* DIRECTIONS FOR THIS TASK *
For every record that follows, transcribe the text exactly and leave any image out.
__________________________________________________
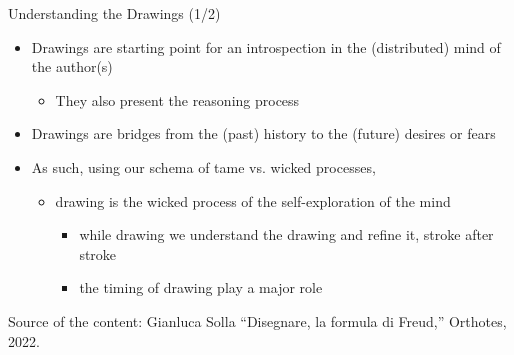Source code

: \documentclass{beamer}
\begin{document}
\begin{frame}
{\centerline{Understanding the Drawings (1/2)}}
 
\begin{itemize}
   \item Drawings are starting point for an introspection in the (distributed) mind of the author(s)
\begin{itemize}
   \item They also present the reasoning process
 \end{itemize} 
      \item Drawings are bridges from the (past) history to the (future) desires or fears
 \item As such, using our schema of tame vs. wicked processes,
 \begin{itemize}
   \item  drawing is the wicked process of the self-exploration of the mind
  \begin{itemize}
   \item while drawing we understand the drawing and refine it, stroke after stroke
   \item the timing of drawing play a major role
    \end{itemize} 
      \end{itemize} 

 \end{itemize} 

\begin{center}
\tiny
Source of the content: Gianluca Solla ``Disegnare, la formula di Freud,'' Orthotes, 2022.
\end{center}
\end{frame}
\end{document}
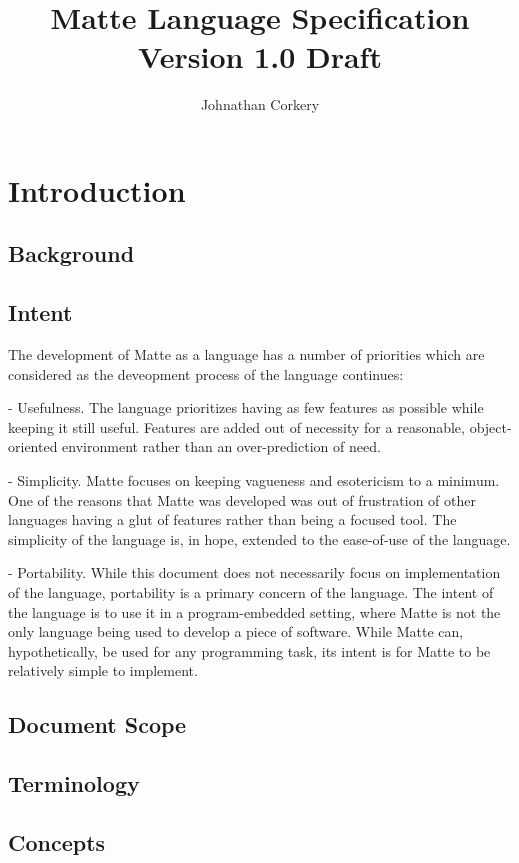 \documentclass[12pt,letterpaper]{report}
\author{Johnathan Corkery}
\title{Matte Language Specification\\
\small Version 1.0 Draft
}
\begin{document}
\maketitle
\tableofcontents


\chapter{Introduction}
\section{Background}    
\section{Intent}

The development of Matte as a language has a number of priorities which are 
considered as the deveopment process of the language continues:

- Usefulness. The language prioritizes having as few features as possible 
  while keeping it still useful. Features are added out of necessity for a reasonable, 
  object-oriented environment rather than an over-prediction of need.

- Simplicity. Matte focuses on keeping vagueness and esotericism to a minimum. One 
  of the reasons that Matte was developed was out of frustration of other 
  languages having a glut of features rather than being a focused tool. The 
  simplicity of the language is, in hope, extended to the ease-of-use of the language.

- Portability. While this document does not necessarily focus on implementation 
  of the language, portability is a primary concern of the language. 
  The intent of the language is to use it in a program-embedded setting, 
  where Matte is not the only language being used to develop a piece of software. 
  While Matte can, hypothetically, be used for any programming task, its intent is 
  for Matte to be relatively simple to implement. 


\section{Document Scope}
\section{Terminology}
\section{Concepts}
\end{document}
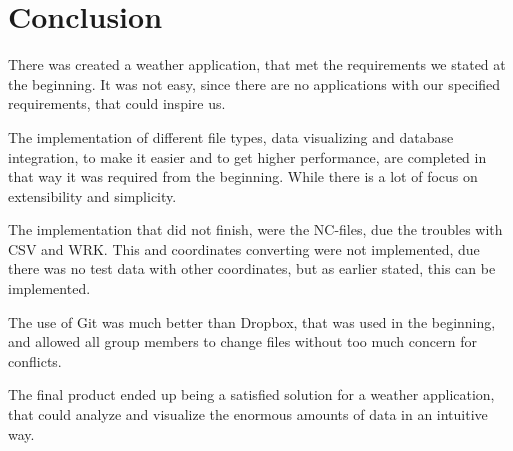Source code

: \chapter{Conclusion}
There was created a weather application, that met the requirements we stated at the beginning.
It was not easy, since there are no applications with our specified requirements, that could inspire us.

The implementation of different file types, data visualizing and database integration, to make it easier and to get higher performance, are completed in that way it was required from the beginning. While there is a lot of focus on extensibility and simplicity.
 
The implementation that did not finish, were the NC-files, due the troubles with CSV and WRK. This and coordinates converting were not implemented, due there was no test data with other coordinates, but as earlier stated, this can be implemented.

The use of Git was much better than Dropbox, that was used in the beginning, and allowed all group members to change files without too much concern for conflicts.

The final product ended up being a satisfied solution for a weather application, that could analyze and visualize the enormous amounts of data in an intuitive way.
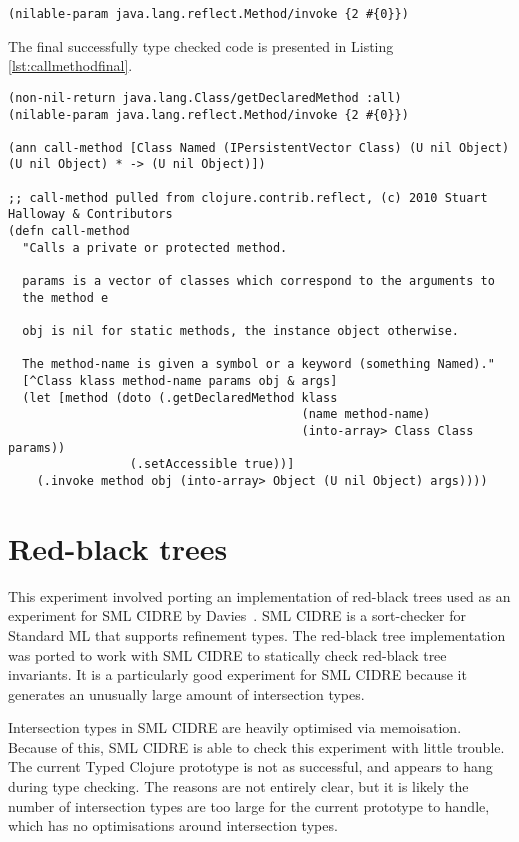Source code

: \begin{lstlisting}
(nilable-param java.lang.reflect.Method/invoke {2 #{0}})
\end{lstlisting}

The final successfully type checked code is presented in Listing \ref{lst:callmethodfinal}.

\begin{lstlisting}[caption=Type Annotated code for call-method, label=lst:callmethodfinal]
(non-nil-return java.lang.Class/getDeclaredMethod :all)
(nilable-param java.lang.reflect.Method/invoke {2 #{0}})

(ann call-method [Class Named (IPersistentVector Class) (U nil Object) (U nil Object) * -> (U nil Object)])

;; call-method pulled from clojure.contrib.reflect, (c) 2010 Stuart Halloway & Contributors
(defn call-method
  "Calls a private or protected method.

  params is a vector of classes which correspond to the arguments to
  the method e

  obj is nil for static methods, the instance object otherwise.

  The method-name is given a symbol or a keyword (something Named)."
  [^Class klass method-name params obj & args]
  (let [method (doto (.getDeclaredMethod klass 
                                         (name method-name)
                                         (into-array> Class Class params))
                 (.setAccessible true))]
    (.invoke method obj (into-array> Object (U nil Object) args))))
\end{lstlisting}

\section{Red-black trees}

This experiment involved porting an implementation of red-black trees
used as an experiment for SML CIDRE by Davies~\cite{Dav05}.
SML CIDRE is a sort-checker for Standard ML that supports refinement
types.
The red-black tree implementation was ported to work with SML CIDRE
to statically check red-black tree invariants.
It is a particularly good experiment for SML CIDRE because it generates an unusually large
amount of intersection types.

Intersection types in SML CIDRE are heavily optimised via memoisation.
Because of this, SML CIDRE is able to check this experiment with little trouble.
The current Typed Clojure prototype is not as successful, and appears to hang
during type checking.
The reasons are not entirely clear, but it is likely the number of intersection types
are too large for the current prototype to handle, which has no optimisations
around intersection types.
__________________________________________________
* SOLUTION *
Source code

: \documentclass{beamer}
\begin{document}
\begin{frame}
{\centerline{Understanding the Drawings (1/2)}}
 
\begin{itemize}
   \item Drawings are starting point for an introspection in the (distributed) mind of the author(s)
\begin{itemize}
   \item They also present the reasoning process
 \end{itemize} 
      \item Drawings are bridges from the (past) history to the (future) desires or fears
 \item As such, using our schema of tame vs. wicked processes,
 \begin{itemize}
   \item  drawing is the wicked process of the self-exploration of the mind
  \begin{itemize}
   \item while drawing we understand the drawing and refine it, stroke after stroke
   \item the timing of drawing play a major role
    \end{itemize} 
      \end{itemize} 

 \end{itemize} 

\begin{center}
\tiny
Source of the content: Gianluca Solla ``Disegnare, la formula di Freud,'' Orthotes, 2022.
\end{center}
\end{frame}
\end{document}
 \documentclass[12pt,letterpaper]{report}
\author{Johnathan Corkery}
\title{Matte Language Specification\\
\small Version 1.0 Draft
}
\begin{document}
\maketitle
\tableofcontents


\chapter{Introduction}
\section{Background}    
\section{Intent}

The development of Matte as a language has a number of priorities which are 
considered as the deveopment process of the language continues:

- Usefulness. The language prioritizes having as few features as possible 
  while keeping it still useful. Features are added out of necessity for a reasonable, 
  object-oriented environment rather than an over-prediction of need.

- Simplicity. Matte focuses on keeping vagueness and esotericism to a minimum. One 
  of the reasons that Matte was developed was out of frustration of other 
  languages having a glut of features rather than being a focused tool. The 
  simplicity of the language is, in hope, extended to the ease-of-use of the language.

- Portability. While this document does not necessarily focus on implementation 
  of the language, portability is a primary concern of the language. 
  The intent of the language is to use it in a program-embedded setting, 
  where Matte is not the only language being used to develop a piece of software. 
  While Matte can, hypothetically, be used for any programming task, its intent is 
  for Matte to be relatively simple to implement. 


\section{Document Scope}
\section{Terminology}
\section{Concepts}
\end{document}
Source code

: \chapter{Conclusion}
There was created a weather application, that met the requirements we stated at the beginning.
It was not easy, since there are no applications with our specified requirements, that could inspire us.

The implementation of different file types, data visualizing and database integration, to make it easier and to get higher performance, are completed in that way it was required from the beginning. While there is a lot of focus on extensibility and simplicity.
 
The implementation that did not finish, were the NC-files, due the troubles with CSV and WRK. This and coordinates converting were not implemented, due there was no test data with other coordinates, but as earlier stated, this can be implemented.

The use of Git was much better than Dropbox, that was used in the beginning, and allowed all group members to change files without too much concern for conflicts.

The final product ended up being a satisfied solution for a weather application, that could analyze and visualize the enormous amounts of data in an intuitive way.
Source code

: \begin{lstlisting}
(nilable-param java.lang.reflect.Method/invoke {2 #{0}})
\end{lstlisting}

The final successfully type checked code is presented in Listing \ref{lst:callmethodfinal}.

\begin{lstlisting}[caption=Type Annotated code for call-method, label=lst:callmethodfinal]
(non-nil-return java.lang.Class/getDeclaredMethod :all)
(nilable-param java.lang.reflect.Method/invoke {2 #{0}})

(ann call-method [Class Named (IPersistentVector Class) (U nil Object) (U nil Object) * -> (U nil Object)])

;; call-method pulled from clojure.contrib.reflect, (c) 2010 Stuart Halloway & Contributors
(defn call-method
  "Calls a private or protected method.

  params is a vector of classes which correspond to the arguments to
  the method e

  obj is nil for static methods, the instance object otherwise.

  The method-name is given a symbol or a keyword (something Named)."
  [^Class klass method-name params obj & args]
  (let [method (doto (.getDeclaredMethod klass 
                                         (name method-name)
                                         (into-array> Class Class params))
                 (.setAccessible true))]
    (.invoke method obj (into-array> Object (U nil Object) args))))
\end{lstlisting}

\section{Red-black trees}

This experiment involved porting an implementation of red-black trees
used as an experiment for SML CIDRE by Davies~\cite{Dav05}.
SML CIDRE is a sort-checker for Standard ML that supports refinement
types.
The red-black tree implementation was ported to work with SML CIDRE
to statically check red-black tree invariants.
It is a particularly good experiment for SML CIDRE because it generates an unusually large
amount of intersection types.

Intersection types in SML CIDRE are heavily optimised via memoisation.
Because of this, SML CIDRE is able to check this experiment with little trouble.
The current Typed Clojure prototype is not as successful, and appears to hang
during type checking.
The reasons are not entirely clear, but it is likely the number of intersection types
are too large for the current prototype to handle, which has no optimisations
around intersection types.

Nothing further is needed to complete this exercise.